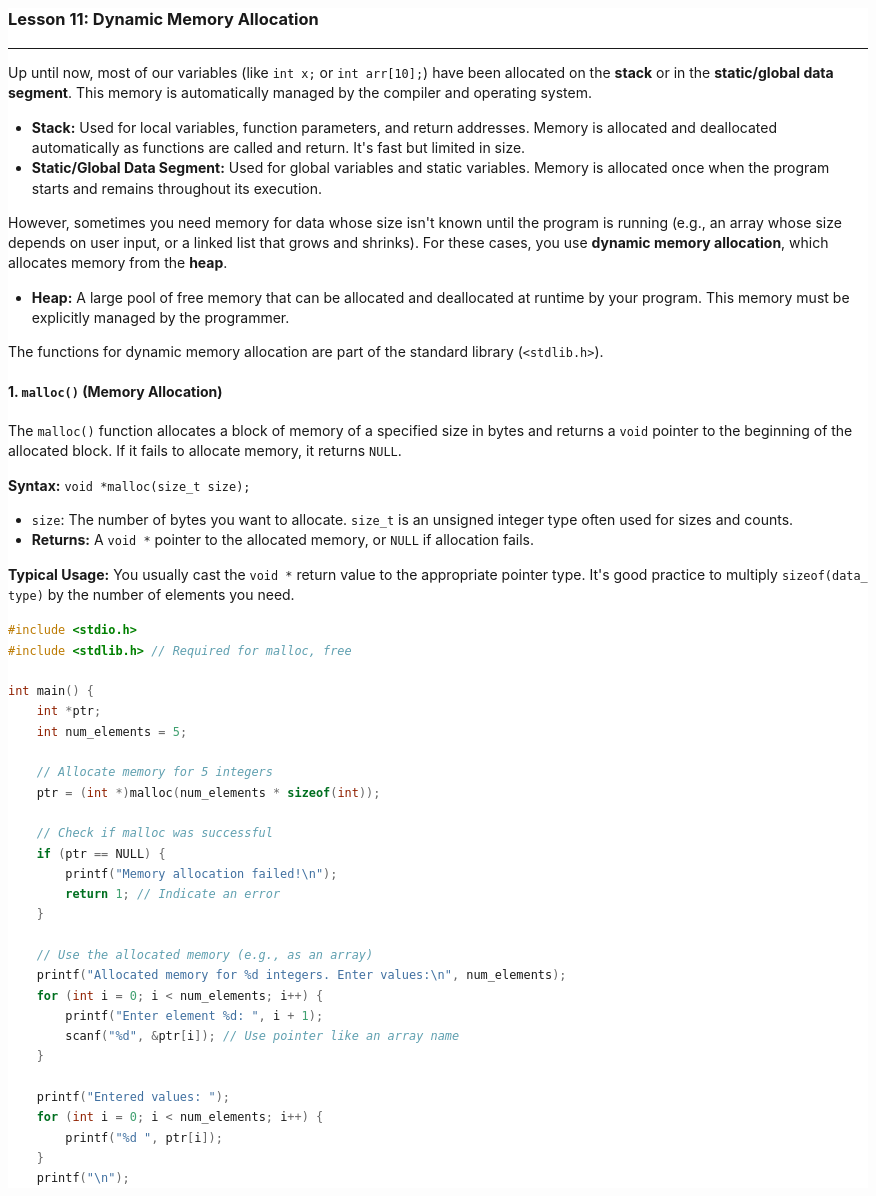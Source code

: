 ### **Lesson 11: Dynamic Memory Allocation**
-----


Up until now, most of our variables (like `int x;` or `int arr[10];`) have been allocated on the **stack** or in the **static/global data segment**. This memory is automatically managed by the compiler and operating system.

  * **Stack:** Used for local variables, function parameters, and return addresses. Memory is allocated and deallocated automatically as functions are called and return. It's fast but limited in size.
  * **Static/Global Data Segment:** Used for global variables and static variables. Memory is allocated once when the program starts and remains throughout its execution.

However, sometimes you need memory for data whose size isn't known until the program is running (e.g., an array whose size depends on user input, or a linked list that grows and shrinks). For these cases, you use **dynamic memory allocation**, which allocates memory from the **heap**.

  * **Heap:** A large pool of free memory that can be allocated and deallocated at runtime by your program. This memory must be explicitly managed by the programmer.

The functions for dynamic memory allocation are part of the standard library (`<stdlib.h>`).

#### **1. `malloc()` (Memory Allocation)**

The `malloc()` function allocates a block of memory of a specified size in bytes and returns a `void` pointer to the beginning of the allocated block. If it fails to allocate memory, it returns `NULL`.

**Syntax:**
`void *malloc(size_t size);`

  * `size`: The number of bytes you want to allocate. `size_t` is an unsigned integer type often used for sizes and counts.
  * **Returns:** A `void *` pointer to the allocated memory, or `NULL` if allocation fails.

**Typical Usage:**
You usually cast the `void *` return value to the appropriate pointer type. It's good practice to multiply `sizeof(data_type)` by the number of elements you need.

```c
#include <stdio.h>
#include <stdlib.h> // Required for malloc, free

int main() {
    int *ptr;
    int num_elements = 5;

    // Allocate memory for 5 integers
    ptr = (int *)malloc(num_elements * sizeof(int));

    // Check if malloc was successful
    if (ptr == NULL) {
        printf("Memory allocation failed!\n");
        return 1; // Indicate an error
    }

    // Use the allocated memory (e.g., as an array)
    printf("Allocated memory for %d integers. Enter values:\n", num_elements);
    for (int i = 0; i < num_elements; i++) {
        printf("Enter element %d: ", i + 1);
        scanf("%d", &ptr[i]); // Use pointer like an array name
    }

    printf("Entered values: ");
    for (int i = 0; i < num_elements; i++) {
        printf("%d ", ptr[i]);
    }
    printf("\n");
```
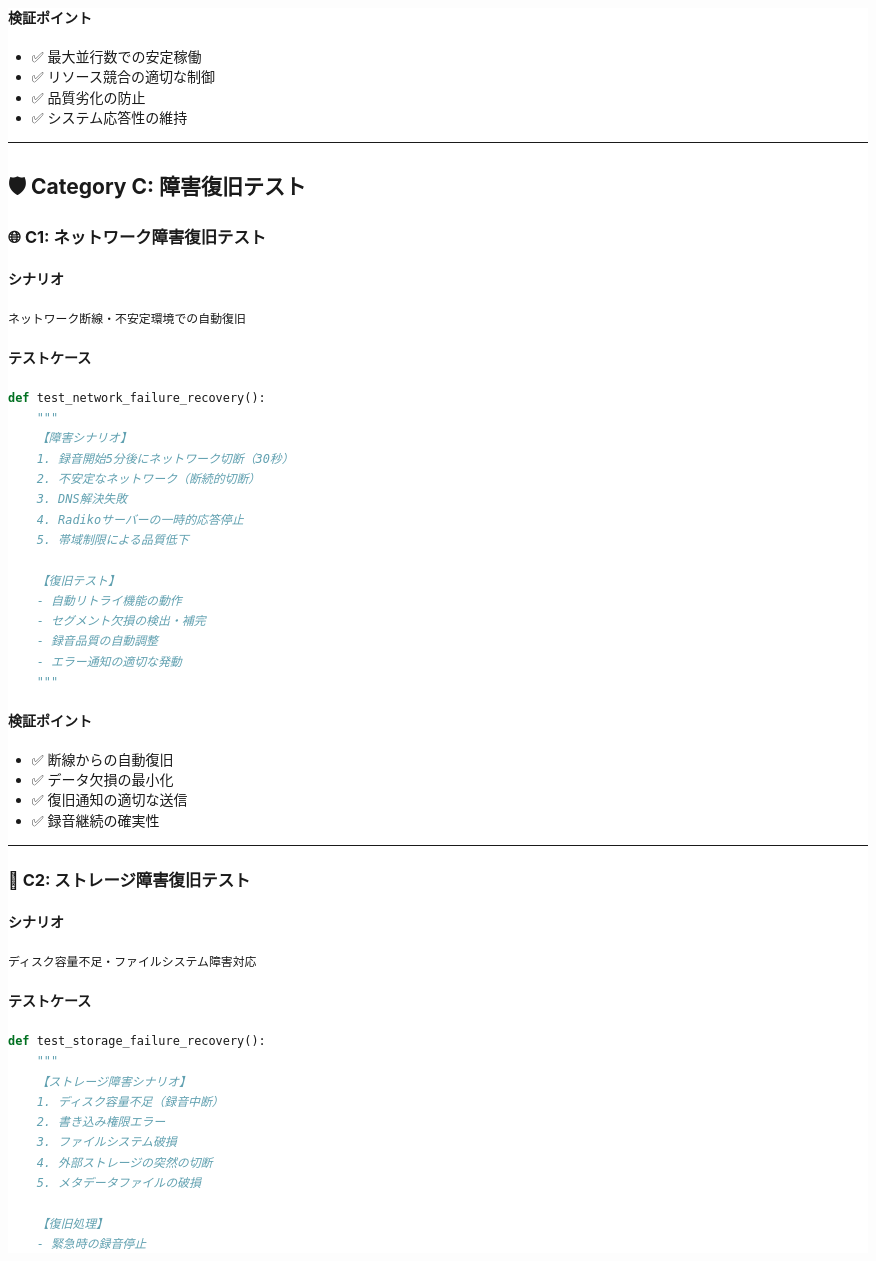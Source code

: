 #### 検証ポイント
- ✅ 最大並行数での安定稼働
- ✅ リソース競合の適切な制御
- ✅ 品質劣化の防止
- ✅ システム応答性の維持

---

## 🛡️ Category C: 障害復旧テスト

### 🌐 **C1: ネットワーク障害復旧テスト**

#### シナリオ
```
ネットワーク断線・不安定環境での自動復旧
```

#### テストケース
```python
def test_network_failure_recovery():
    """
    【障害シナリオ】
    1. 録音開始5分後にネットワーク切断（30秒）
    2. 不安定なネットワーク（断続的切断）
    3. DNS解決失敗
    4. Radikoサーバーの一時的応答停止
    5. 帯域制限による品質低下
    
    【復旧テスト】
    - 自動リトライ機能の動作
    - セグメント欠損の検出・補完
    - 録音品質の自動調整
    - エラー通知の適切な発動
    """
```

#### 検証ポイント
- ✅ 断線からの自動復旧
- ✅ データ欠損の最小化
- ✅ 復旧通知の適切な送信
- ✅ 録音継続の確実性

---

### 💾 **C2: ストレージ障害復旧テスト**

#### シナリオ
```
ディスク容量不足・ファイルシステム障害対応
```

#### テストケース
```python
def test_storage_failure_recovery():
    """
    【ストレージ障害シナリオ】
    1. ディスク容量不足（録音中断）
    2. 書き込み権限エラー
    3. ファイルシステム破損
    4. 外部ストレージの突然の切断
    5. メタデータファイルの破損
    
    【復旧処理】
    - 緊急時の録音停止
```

▸ EXERCISE GOAL: Write out the lines of the records exactly, starting at the one holding "- ✅ 録音継続の確実性" and ending with the last line, and include no others.

▸ TASK RESULT:
- ✅ 録音継続の確実性

---

### 💾 **C2: ストレージ障害復旧テスト**

#### シナリオ
```
ディスク容量不足・ファイルシステム障害対応
```

#### テストケース
```python
def test_storage_failure_recovery():
    """
    【ストレージ障害シナリオ】
    1. ディスク容量不足（録音中断）
    2. 書き込み権限エラー
    3. ファイルシステム破損
    4. 外部ストレージの突然の切断
    5. メタデータファイルの破損
    
    【復旧処理】
    - 緊急時の録音停止
```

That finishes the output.